PCR BASED MOLECULAR CHARACTERIZATION OF CITRUS BACTERIAL CANKER FROM GRAPEFRUIT (CITRUS PARADISI)

Citrus bacterial canker (CBC) occurs due to Xanthomonas axonopodis pv. Citri (Xac) is a pathogenic bacteria. It was first reported in Japan, USA and many areas of India in 19th century. Synchronized by the spread of the causative agent the diversity of labelled pathogen continues to spread with new strains appearing in many other regions of the world. However, its diagnosis is quite difficult due to its symptoms similarity with other bacterial strains. This piece of study was designed to identify Xanthomonas axonopodis using polymerase chain reaction (PCR).
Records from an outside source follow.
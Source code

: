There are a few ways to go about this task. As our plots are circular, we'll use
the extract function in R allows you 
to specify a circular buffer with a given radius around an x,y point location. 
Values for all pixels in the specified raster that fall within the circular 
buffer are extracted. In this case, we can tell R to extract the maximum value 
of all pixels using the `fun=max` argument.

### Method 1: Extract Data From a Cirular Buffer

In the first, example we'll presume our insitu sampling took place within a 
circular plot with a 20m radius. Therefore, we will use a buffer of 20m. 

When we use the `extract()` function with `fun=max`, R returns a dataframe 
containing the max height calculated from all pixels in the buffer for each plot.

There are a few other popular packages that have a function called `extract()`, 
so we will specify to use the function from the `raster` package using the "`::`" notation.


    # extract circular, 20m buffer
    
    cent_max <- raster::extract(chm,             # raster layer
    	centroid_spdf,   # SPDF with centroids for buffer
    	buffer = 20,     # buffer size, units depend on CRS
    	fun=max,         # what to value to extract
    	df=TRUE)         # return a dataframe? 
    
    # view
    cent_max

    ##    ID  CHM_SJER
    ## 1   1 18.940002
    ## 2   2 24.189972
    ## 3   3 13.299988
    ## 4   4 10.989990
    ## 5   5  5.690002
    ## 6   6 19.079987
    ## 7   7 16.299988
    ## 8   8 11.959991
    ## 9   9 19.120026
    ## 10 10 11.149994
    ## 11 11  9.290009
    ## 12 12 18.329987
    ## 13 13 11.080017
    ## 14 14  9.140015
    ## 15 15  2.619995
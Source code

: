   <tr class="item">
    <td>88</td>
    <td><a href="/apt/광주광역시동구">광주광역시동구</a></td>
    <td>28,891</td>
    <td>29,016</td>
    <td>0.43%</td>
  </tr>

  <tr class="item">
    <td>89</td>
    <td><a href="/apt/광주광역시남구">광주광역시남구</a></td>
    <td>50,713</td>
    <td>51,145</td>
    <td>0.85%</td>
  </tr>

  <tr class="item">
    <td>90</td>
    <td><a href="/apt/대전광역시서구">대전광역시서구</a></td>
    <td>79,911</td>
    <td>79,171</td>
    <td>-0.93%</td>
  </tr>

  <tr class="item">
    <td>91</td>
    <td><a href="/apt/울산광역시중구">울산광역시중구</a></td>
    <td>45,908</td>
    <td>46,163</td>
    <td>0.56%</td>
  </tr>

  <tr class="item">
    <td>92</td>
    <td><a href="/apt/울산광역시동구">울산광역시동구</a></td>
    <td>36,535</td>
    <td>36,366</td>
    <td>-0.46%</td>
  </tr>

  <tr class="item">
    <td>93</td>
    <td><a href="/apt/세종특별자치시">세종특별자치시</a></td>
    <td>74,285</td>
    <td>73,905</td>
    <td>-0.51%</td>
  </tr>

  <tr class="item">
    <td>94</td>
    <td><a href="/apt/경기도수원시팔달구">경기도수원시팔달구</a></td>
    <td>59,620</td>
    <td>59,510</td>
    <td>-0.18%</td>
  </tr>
PCR is more accurate, precise and fast method which is used for detection and quantification of many bacterial species. Two primers Xac01 and Xac02 were used for PCR based CBC detection. These primers were based on rpf gene region which give very specific results in Xac identification and can separate two much similar bacterial strains. There is another Primer pair designed on the pthA gene which act as universal primer and usually used for detection of all varieties of citrus canker bacteria. Leaves sample from different infected Citrus paradisi plants were collected for further analysis. Results confirmed that three samples among five have CBC. It is concluded that using PCR we can detect citrus canker disease more specifically which will help in discovering new eradication methods for its control.